● **WORK INSTRUCTION**
Wherever a line in the data holds the word "considering", pull that line out.

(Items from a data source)
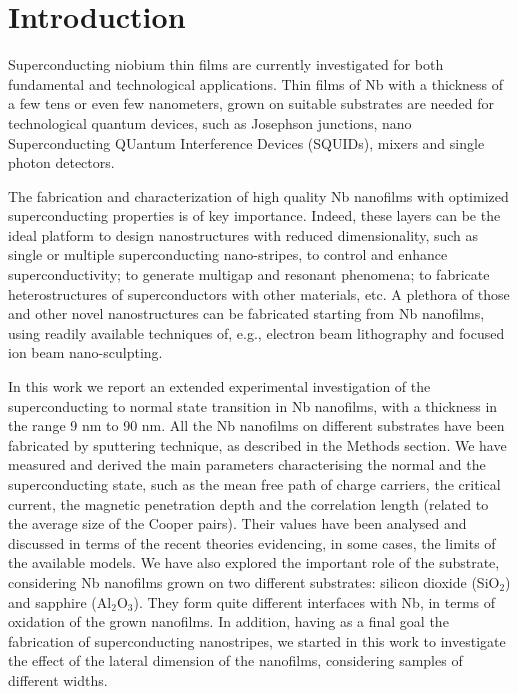 \documentclass[reprint,onecolumn,superscriptaddress,a4paper,nofootinbib,floatfix]{revtex4-1}
\begin{document}
\date{\today}
\flushbottom
\maketitle

\section*{Introduction}
Superconducting niobium thin films are currently investigated for both fundamental and technological applications.
Thin films of Nb with a thickness of a few tens or even few nanometers, grown on suitable substrates are needed for technological quantum devices, such as Josephson junctions, nano Superconducting QUantum Interference Devices (SQUIDs), \cite{Russo:2014} mixers \cite{Karasik} and single photon detectors. \cite {Semenov:2003}

The fabrication and characterization of high quality Nb nanofilms with optimized superconducting properties is of key importance. 
Indeed, these layers can be the ideal platform to design nanostructures with reduced dimensionality, such as single or multiple superconducting nano-stripes, to control and enhance superconductivity; \cite{Perali96,Bianconi97,Bianconi98,Perali2012} to generate multigap and resonant phenomena; \cite{Blatt1,Blatt2,Innocenti2010,PeraliSUST,2DEGPerali,MMAP2015} to fabricate heterostructures of superconductors with other materials, \cite{Buzdin2005} etc. A plethora of those and other novel nanostructures can be fabricated starting from Nb nanofilms, using readily available techniques of, e.g., electron beam lithography and focused ion beam nano-sculpting. \cite{Fretto2013}

In this work we report an extended experimental investigation of the superconducting to normal state transition in Nb nanofilms, with a thickness in the range 9 nm to  90 nm. All the Nb nanofilms on different substrates have been fabricated by sputtering technique, as described in the Methods section.
We have measured and derived the main parameters characterising the normal and the superconducting state, such as the mean free path of charge carriers, the critical current, the magnetic penetration depth and the correlation length (related to the average size of the Cooper pairs). Their values have been analysed and discussed in terms of the recent theories evidencing, in some cases, the limits of the available models. 
We have also explored the important role of the substrate, considering Nb nanofilms grown on two different substrates: silicon dioxide (SiO$_2$) and sapphire (Al$_ 2$O$_3$).
They form quite different interfaces with Nb, in terms of oxidation of the grown nanofilms. In addition, having as a final goal the fabrication of superconducting nanostripes, we started
in this work to investigate the effect of the lateral dimension of the nanofilms, considering samples of different widths.
\end{document}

● **SOLUTION TO THIS TASK**
We have also explored the important role of the substrate, considering Nb nanofilms grown on two different substrates: silicon dioxide (SiO$_2$) and sapphire (Al$_ 2$O$_3$).
in this work to investigate the effect of the lateral dimension of the nanofilms, considering samples of different widths.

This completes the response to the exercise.